Rendered images with source text:
+ + + + +
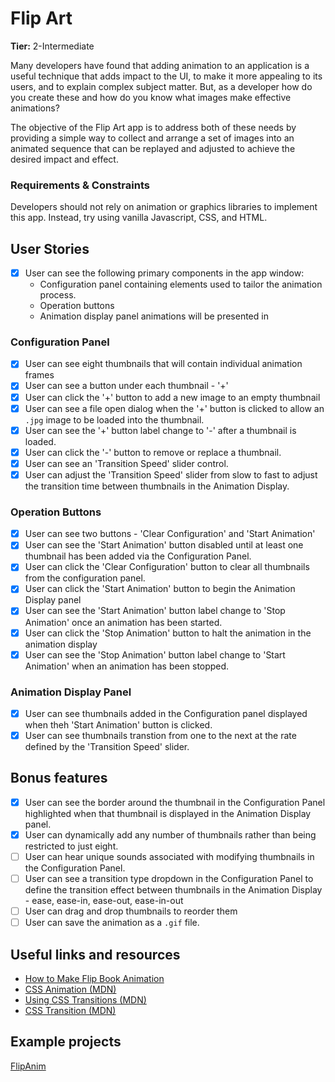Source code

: # Flip Art

**Tier:** 2-Intermediate

Many developers have found that adding animation to an application is a
useful technique that adds impact to the UI, to make it more appealing to its users,
and to explain complex subject matter. But, as a developer how do you create 
these and how do you know what images make effective animations?

The objective of the Flip Art app is to address both of these needs by 
providing a simple way to collect and arrange a set of images into an
animated sequence that can be replayed and adjusted to achieve the desired
impact and effect.

### Requirements & Constraints

Developers should not rely on animation or graphics libraries to implement
this app. Instead, try using vanilla Javascript, CSS, and HTML.

## User Stories

-   [x] User can see the following primary components in the app window:
    - Configuration panel containing elements used to tailor the animation
    process.
    - Operation buttons
    - Animation display panel animations will be presented in

### Configuration Panel
-   [x] User can see eight thumbnails that will contain individual animation 
frames
-   [x] User can see a button under each thumbnail - '+'
-   [x] User can click the '+' button to add a new image to an empty thumbnail
-   [x] User can see a file open dialog when the '+' button is clicked to 
allow an `.jpg` image to be loaded into the thumbnail. 
-   [x] User can see the '+' button label change to '-' after a thumbnail is
loaded.
-   [x] User can click the '-' button to remove or replace a thumbnail.
-   [x] User can see an 'Transition Speed' slider control. 
-   [x] User can adjust the 'Transition Speed' slider from slow to fast to
adjust the transition time between thumbnails in the Animation Display.

### Operation Buttons
-   [x] User can see two buttons - 'Clear Configuration' and 'Start Animation'
-   [x] User can see the 'Start Animation' button disabled until at least one
thumbnail has been added via the Configuration Panel.
-   [x] User can click the 'Clear Configuration' button to clear all thumbnails
from the configuration panel.
-   [x] User can click the 'Start Animation' button to begin the Animation 
Display panel
-   [x] User can see the 'Start Animation' button label change to 'Stop
Animation' once an animation has been started.
-   [x] User can click the 'Stop Animation' button to halt the animation in
the animation display
-   [x] User can see the 'Stop Animation' button label change to 'Start
Animation' when an animation has been stopped.

### Animation Display Panel
-   [x] User can see thumbnails added in the Configuration panel displayed
when theh 'Start Animation' button is clicked. 
-   [x] User can see thumbnails transtion from one to the next at the rate
defined by the 'Transition Speed' slider.

## Bonus features

-   [x] User can see the border around the thumbnail in the Configuration Panel
highlighted when that thumbnail is displayed in the Animation Display panel.
-   [x] User can dynamically add any number of thumbnails rather than being
restricted to just eight.
-   [ ] User can hear unique sounds associated with modifying thumbnails in the 
Configuration Panel.
-   [ ] User can see a transition type dropdown in the Configuration Panel to
define the transition effect between thumbnails in the Animation Display - 
ease, ease-in, ease-out, ease-in-out
-   [ ] User can drag and drop thumbnails to reorder them
-   [ ] User can save the animation as a `.gif` file.

## Useful links and resources

- [How to Make Flip Book Animation](https://www.youtube.com/watch?v=Njl-uqnmBGA)
- [CSS Animation (MDN)](https://developer.mozilla.org/en-US/docs/Web/CSS/animation)
- [Using CSS Transitions (MDN)](https://developer.mozilla.org/en-US/docs/Web/CSS/CSS_Transitions/Using_CSS_transitions)
- [CSS Transition (MDN)](https://developer.mozilla.org/en-US/docs/Web/CSS/transition)

## Example projects

[FlipAnim](http://flipanim.com/)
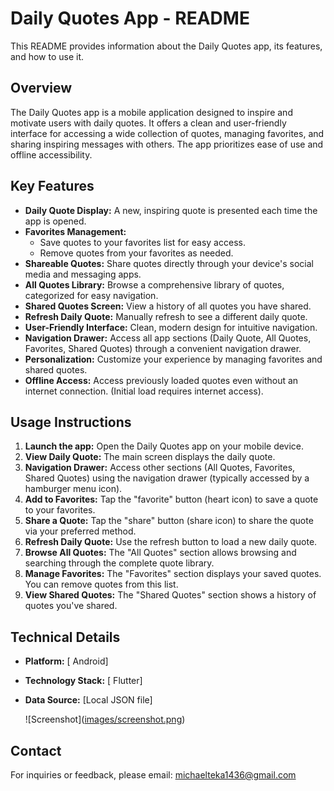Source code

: # Daily Quotes App - README


This README provides information about the Daily Quotes app, its features, and how to use it.

## Overview

The Daily Quotes app is a mobile application designed to inspire and motivate users with daily quotes.  It offers a clean and user-friendly interface for accessing a wide collection of quotes, managing favorites, and sharing inspiring messages with others.  The app prioritizes ease of use and offline accessibility.

## Key Features

* **Daily Quote Display:**  A new, inspiring quote is presented each time the app is opened.
* **Favorites Management:**
    * Save quotes to your favorites list for easy access.
    * Remove quotes from your favorites as needed.
* **Shareable Quotes:** Share quotes directly through your device's social media and messaging apps.
* **All Quotes Library:** Browse a comprehensive library of quotes, categorized for easy navigation.
* **Shared Quotes Screen:**  View a history of all quotes you have shared.
* **Refresh Daily Quote:**  Manually refresh to see a different daily quote.
* **User-Friendly Interface:** Clean, modern design for intuitive navigation.
* **Navigation Drawer:** Access all app sections (Daily Quote, All Quotes, Favorites, Shared Quotes) through a convenient navigation drawer.
* **Personalization:** Customize your experience by managing favorites and shared quotes.
* **Offline Access:** Access previously loaded quotes even without an internet connection.  (Initial load requires internet access).


## Usage Instructions

1. **Launch the app:** Open the Daily Quotes app on your mobile device.
2. **View Daily Quote:** The main screen displays the daily quote.
3. **Navigation Drawer:** Access other sections (All Quotes, Favorites, Shared Quotes) using the navigation drawer (typically accessed by a hamburger menu icon).
4. **Add to Favorites:**  Tap the "favorite" button (heart icon) to save a quote to your favorites.
5. **Share a Quote:** Tap the "share" button (share icon) to share the quote via your preferred method.
6. **Refresh Daily Quote:** Use the refresh button to load a new daily quote.
7. **Browse All Quotes:**  The "All Quotes" section allows browsing and searching through the complete quote library.
8. **Manage Favorites:** The "Favorites" section displays your saved quotes.  You can remove quotes from this list.
9. **View Shared Quotes:** The "Shared Quotes" section shows a history of quotes you've shared.


## Technical Details 

* **Platform:** [ Android]
* **Technology Stack:** [ Flutter]
* **Data Source:** [Local JSON file]

  ![Screenshot]([images/screenshot.png](https://github.com/Michael-Teka/Daily-Quote-app/blob/main/photo_2024-12-03_11-37-17.jpg
))


## Contact

For inquiries or feedback, please email: michaelteka1436@gmail.com

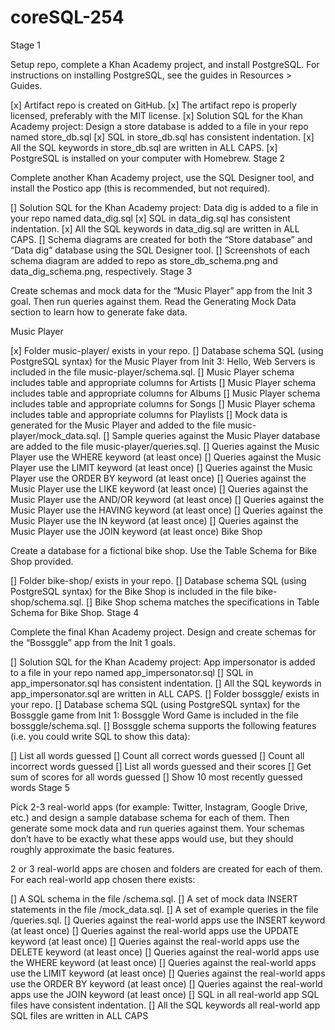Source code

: # coreSQL-254
Stage 1

Setup repo, complete a Khan Academy project, and install PostgreSQL. For instructions on installing PostgreSQL, see the guides in Resources > Guides.

 [x] Artifact repo is created on GitHub.
 [x] The artifact repo is properly licensed, preferably with the MIT license.
 [x] Solution SQL for the Khan Academy project: Design a store database is added to a file in your repo named store_db.sql
 [x] SQL in store_db.sql has consistent indentation.
 [x] All the SQL keywords in store_db.sql are written in ALL CAPS.
 [x] PostgreSQL is installed on your computer with Homebrew.
Stage 2

Complete another Khan Academy project, use the SQL Designer tool, and install the Postico app (this is recommended, but not required).

 [] Solution SQL for the Khan Academy project: Data dig is added to a file in your repo named data_dig.sql
[x] SQL in data_dig.sql has consistent indentation.
 [x] All the SQL keywords in data_dig.sql are written in ALL CAPS.
 [] Schema diagrams are created for both the “Store database” and “Data dig” database using the SQL Designer tool.
 [] Screenshots of each schema diagram are added to repo as store_db_schema.png and data_dig_schema.png, respectively.
Stage 3

Create schemas and mock data for the “Music Player” app from the Init 3 goal. Then run queries against them. Read the Generating Mock Data section to learn how to generate fake data.

Music Player

 [x] Folder music-player/ exists in your repo.
 [] Database schema SQL (using PostgreSQL syntax) for the Music Player from Init 3: Hello, Web Servers is included in the file music-player/schema.sql.
 [] Music Player schema includes table and appropriate columns for Artists
 [] Music Player schema includes table and appropriate columns for Albums
 [] Music Player schema includes table and appropriate columns for Songs
 [] Music Player schema includes table and appropriate columns for Playlists
 [] Mock data is generated for the Music Player and added to the file music-player/mock_data.sql.
 [] Sample queries against the Music Player database are added to the file music-player/queries.sql.
 [] Queries against the Music Player use the WHERE keyword (at least once)
 [] Queries against the Music Player use the LIMIT keyword (at least once)
 [] Queries against the Music Player use the ORDER BY keyword (at least once)
 [] Queries against the Music Player use the LIKE keyword (at least once)
 [] Queries against the Music Player use the AND/OR keyword (at least once)
 [] Queries against the Music Player use the HAVING keyword (at least once)
 [] Queries against the Music Player use the IN keyword (at least once)
 [] Queries against the Music Player use the JOIN keyword (at least once)
Bike Shop

Create a database for a fictional bike shop. Use the Table Schema for Bike Shop provided.

 [] Folder bike-shop/ exists in your repo.
 [] Database schema SQL (using PostgreSQL syntax) for the Bike Shop is included in the file bike-shop/schema.sql.
 [] Bike Shop schema matches the specifications in Table Schema for Bike Shop.
Stage 4

Complete the final Khan Academy project. Design and create schemas for the “Bossggle” app from the Init 1 goals.

 [] Solution SQL for the Khan Academy project: App impersonator is added to a file in your repo named app_impersonator.sql
 [] SQL in app_impersonator.sql has consistent indentation.
 [] All the SQL keywords in app_impersonator.sql are written in ALL CAPS.
 [] Folder bossggle/ exists in your repo.
 [] Database schema SQL (using PostgreSQL syntax) for the Bossggle game from Init 1: Bossggle Word Game is included in the file bossggle/schema.sql.
[] Bossggle schema supports the following features (i.e. you could write SQL to show this data):

 [] List all words guessed
 [] Count all correct words guessed
 [] Count all incorrect words guessed
 [] List all words guessed and their scores
 [] Get sum of scores for all words guessed
 [] Show 10 most recently guessed words
Stage 5

Pick 2-3 real-world apps (for example: Twitter, Instagram, Google Drive, etc.) and design a sample database schema for each of them. Then generate some mock data and run queries against them. Your schemas don’t have to be exactly what these apps would use, but they should roughly approximate the basic features.

2 or 3 real-world apps are chosen and folders are created for each of them.
For each real-world app chosen there exists:

 [] A SQL schema in the file <app name>/schema.sql.
 [] A set of mock data INSERT statements in the file <app name>/mock_data.sql.
 [] A set of example queries in the file <app name>/queries.sql.
 [] Queries against the real-world apps use the INSERT keyword (at least once)
 [] Queries against the real-world apps use the UPDATE keyword (at least once)
 [] Queries against the real-world apps use the DELETE keyword (at least once)
 [] Queries against the real-world apps use the WHERE keyword (at least once)
 [] Queries against the real-world apps use the LIMIT keyword (at least once)
 [] Queries against the real-world apps use the ORDER BY keyword (at least once)
 [] Queries against the real-world apps use the JOIN keyword (at least once)
 [] SQL in all real-world app SQL files have consistent indentation.
 [] All the SQL keywords all real-world app SQL files are written in ALL CAPS
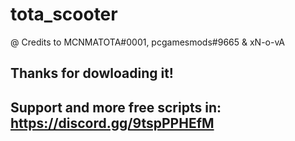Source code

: # tota_scooter

@ Credits to MCNMATOTA#0001, pcgamesmods#9665 & xN-o-vA


## Thanks for dowloading it!

## Support and more free scripts in: https://discord.gg/9tspPPHEfM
+ + + + +
Task statement:
Going back over the entries above, copy word for word every line from the one that has "3. **Navigation Drawer:**" on through the one that has "5. **Share a".

Answer to this task:
3. **Navigation Drawer:** Access other sections (All Quotes, Favorites, Shared Quotes) using the navigation drawer (typically accessed by a hamburger menu icon).
4. **Add to Favorites:**  Tap the "favorite" button (heart icon) to save a quote to your favorites.
5. **Share a Quote:** Tap the "share" button (share icon) to share the quote via your preferred method.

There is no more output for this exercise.